El Golpe de Estado estuvo lejos de ser la gesta soberana patriótica que algunos insisten en honrar, fue una operación enmarcada en la Guerra Fría entre dos potencias, una de las cuales decidió que la elección de un presidente marxista en Sudamérica perjudicaba sus intereses y, por lo tanto, apoyó un boicot que comenzó con el secuestro y asesinato de un general constitucionalista y continuó con el bombardeo a La Moneda. Nunca hubo una guerra entre dos bandos armados, como solían argumentar Pinochet y sus seguidores. Aún más, semanas después del Golpe el propio almirante José Toribio Merino se jactó de haber sido parte de una nueva experiencia en “la eliminación del comunismo”, porque a diferencia de lo ocurrido en España, en donde “se deshicieron del comunismo después de una larga guerra”, a las Fuerzas Armadas chilenas solo les tomó “unas seis horas” hacerlo, por lo que ahora solo les quedaba convencer “a los comunistas que aún quedaban” de abandonar sus ideas. Las declaraciones las hizo a la BBC, para un reportaje emitido en diciembre de 1973 en Reino Unido. El mismo documental retrata un ambiente del que solo existe registro gracias a los medios europeos: imágenes de los detenidos en el Estadio Nacional, el testimonio de un hombre que rompe en llanto mientras relata las ejecuciones de sus amigos, ministros de Allende prisioneros en Isla Dawson, imágenes de cadáveres en el Mapocho y entrevistas a las autoridades militares que negaban todos los crímenes denunciados acusando una campaña internacional en contra.

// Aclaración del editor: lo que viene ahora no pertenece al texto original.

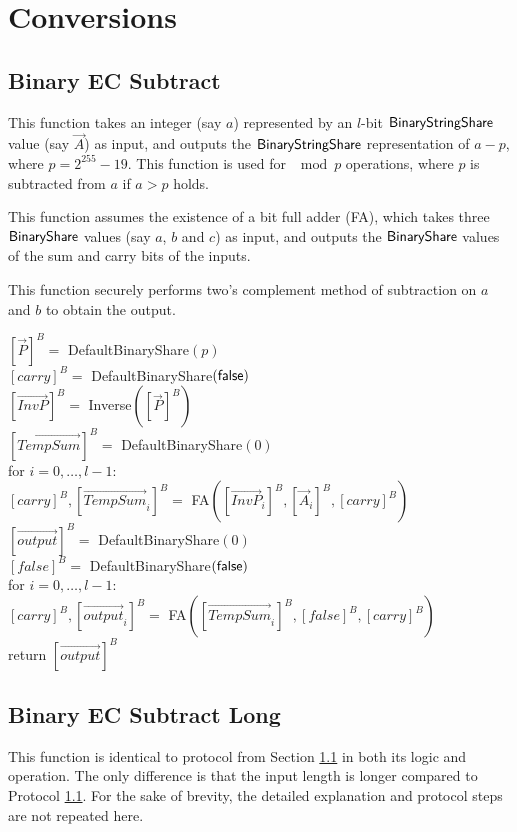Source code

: \section{Conversions}
\label{sec:conversions}


\subsection{Binary EC Subtract}
\label{sec:binary_ec_subtract}

This function takes an integer (say $a$) represented by an $l$-bit ${\mathsf{BinaryStringShare}}$ value (say $\vec{A}$) as input, and outputs the ${\mathsf{BinaryStringShare}}$ representation of $a - p$, where $p = 2^{255} - 19$. This function is used for $\mod p$ operations, where $p$ is subtracted from $a$ if $a > p$ holds.

This function assumes the existence of a bit full adder (FA), which takes three ${\mathsf{BinaryShare}}$ values (say $a$, $b$ and $c$) as input, and outputs the ${\mathsf{BinaryShare}}$ values of the sum and carry bits of the inputs.

This function securely performs two's complement method of subtraction on $a$ and $b$ to obtain the output.

\begin{protocol}[BinaryECSubtract$({[\vec{A}]^B})$]
	${[\vec{P}]^B} =$ DefaultBinaryShare$(p)$\\
	$[carry]^B = $ DefaultBinaryShare$(\mathsf{false})$ \\
	${[\vec{InvP}]^B} =$ Inverse$({[\vec{P}]^B})$\\
	$[\vec{TempSum}]^B = $ DefaultBinaryShare$(0)$ \\
	for $i = 0, \ldots, l - 1$:\\
	\indent $[carry]^B, [\vec{TempSum}_i]^B =$ FA$([\vec{InvP}_i]^B, [\vec{A}_i]^B, [carry]^B)$\\
	$[\vec{output}]^B = $ DefaultBinaryShare$(0)$ \\
	$[false]^B = $ DefaultBinaryShare$(\mathsf{false})$ \\
	for $i = 0, \ldots, l - 1$:\\
	\indent $[carry]^B, [\vec{output}_i]^B =$ FA$([\vec{TempSum}_i]^B, [false]^B, [carry]^B)$\\
	return $[\vec{output}]^B$
\end{protocol}

\subsection{Binary EC Subtract Long}
\label{sec:binary_ec_subtract_long}

This function is identical to protocol from Section \ref{sec:binary_ec_subtract} in both its logic and operation. The only difference is that the input length is longer compared to Protocol \ref{sec:binary_ec_subtract}. For the sake of brevity, the detailed explanation and protocol steps are not repeated here.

Después de 50 años el ejercicio del empate es, más que mezquino, deshonesto. La historia del Golpe puede ser la del fracaso de una generación política, pero antes que nada es la de una trama encabezada por un hombre despiadado, el general Augusto Pinochet, cuyo lugar en la historia de la democracia está en las antípodas del que ocupa Salvador Allende. Lo más lamentable de esta conmemoración es que el propio gobierno falló en conducir la conversación pública para que esto quedara claro, para que los acontecimientos se apreciaran en su nitidez, y acabó enredado en un relato confuso y débil, en medio de un ambiente enrarecido por los discursos de los nostálgicos de un régimen cuya sombra no termina de quedar en el pasado.